David S. Rose, the Chair is well plugged into the Angel investing activity around the country, through his investment in Angelsoft and he began the session with a perspective of the way Angel investors seem to be reacting to the market downturn. He sees Angels taking a 'new approach to investing' whereas, despite continued innovation, follow-on rounds for seed investors will be mostly problematic as the venture community is hoarding capital to support their existing portfolio companies; leaving diminished resources for new investments.

From a deal overview, he sees valuations plunging in the 40% range to a pre-money in the $1mm range for seed investments. Moreover, the business objectives for stakeholders will place a premium on getting to self-sustainability, at the expense of growth. This shift is directly tied to his perspective that scant resources will be available from professional investors, so it's better to own a grape than to throw out a rotten watermelon (my words, not his).

One of the beauties of Angel organizations is the diversity of backgrounds, thought, and opinion; sort of like going to the in-laws for Thanksgiving. As such, let me share why I disagree with some of the sentiment expressed by David:

1. I don't think professional investors are interested in small companies that have reached break-even and 'with fresh capital' have the potential, but not the record of seeking break-out growth. The environment is littered with firms that have great potential, but limited growth that a VC simply does not have the time to filter all the coal dust to find the diamond. The math for early stage venture investing success dictates that each portfolio of an early stage investor should have at least one 10x that returns most of the fund. Each investment ought to have that potential.

2. I don't see a plunge in seed stage valuations.
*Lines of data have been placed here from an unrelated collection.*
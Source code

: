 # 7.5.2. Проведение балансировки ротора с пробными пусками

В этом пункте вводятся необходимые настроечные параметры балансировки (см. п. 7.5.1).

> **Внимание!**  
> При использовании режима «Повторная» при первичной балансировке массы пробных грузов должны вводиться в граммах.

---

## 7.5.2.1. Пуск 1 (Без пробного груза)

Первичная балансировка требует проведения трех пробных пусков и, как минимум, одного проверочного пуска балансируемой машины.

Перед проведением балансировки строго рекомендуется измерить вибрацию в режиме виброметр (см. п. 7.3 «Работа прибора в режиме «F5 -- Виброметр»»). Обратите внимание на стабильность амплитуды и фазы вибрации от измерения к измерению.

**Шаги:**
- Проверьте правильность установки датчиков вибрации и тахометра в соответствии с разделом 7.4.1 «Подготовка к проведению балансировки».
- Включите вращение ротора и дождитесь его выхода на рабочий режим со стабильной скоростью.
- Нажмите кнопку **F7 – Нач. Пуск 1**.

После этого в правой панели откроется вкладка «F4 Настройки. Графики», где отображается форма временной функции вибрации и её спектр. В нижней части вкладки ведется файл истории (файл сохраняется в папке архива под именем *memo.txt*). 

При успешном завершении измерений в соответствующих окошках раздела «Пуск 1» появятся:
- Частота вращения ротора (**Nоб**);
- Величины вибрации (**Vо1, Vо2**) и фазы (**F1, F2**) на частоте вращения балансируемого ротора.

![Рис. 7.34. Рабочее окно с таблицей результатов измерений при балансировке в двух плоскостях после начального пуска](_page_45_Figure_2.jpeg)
Depending on which side of the field you are sitting on, it's a shame (or a virtue) that investors can't own more than 100% of a Company. Realistically, the market dictates a healthy balance between greed and avarice whereas early investors, post-investment, ought to leave a healthy amount of equity in the entrepreneur's pocket. After all, these are the folk whose passion will drive them to 24/7 company commitment, who will face multiple rounds of later dilution and are the glue that will make your investment more valuable. Owning too much, too early is a Faustian bargain.

Instead of a plummeting prices (ok, there will be some moderation), I see a 'right shift', whereas seed investors who put money behind ideas, will now look for a finished product. Those seeking a finished product, will look for some measure of market acceptance. And each will invest at their historic valuation levels for an investment that has now been measurably de-risked.

Entrepreneurs seeking seed capital will revert to cold garages. Prudent investors will have wonderful opportunities to participate in a changed risk/reward environment. One, whose later returns, will depend upon participating in investments that are showing signs of attaining, or have reached market leadership.

Tuesday, November 18, 2008

Goldman Sachs analysts feel growth is oversold in the market

Goldman Sachs technology analysts hosted a call today where they made the case that technology growth companies are trading at a relative discount, approaching 30% to 'defensive' companies with many EPS growth levers. outside of incremental margins garnered from revenue growth. Here is the link Goldman Presentation 111808
Get your own at Scribd or explore others:


Public company valuation is an underpinning of private company liquidity events, and a benchmark for investments too. This market reality seems to correlate pretty well with the advice many VC's are giving their portfolio companies to contain expenses, even at the risk of giving up market share.

The advice works well in the public markets, where it's easier to rotate in and out of your ownership position. In Venture, we tend to see a move of investment stage to the 'right' as a way to ameliorate risk profiles (where early investors seek to be adequately compensated via a risk premium) for their efforts. Other VC's remain true to form and concentrate on funding innovators (Union Square, Spark, First Round)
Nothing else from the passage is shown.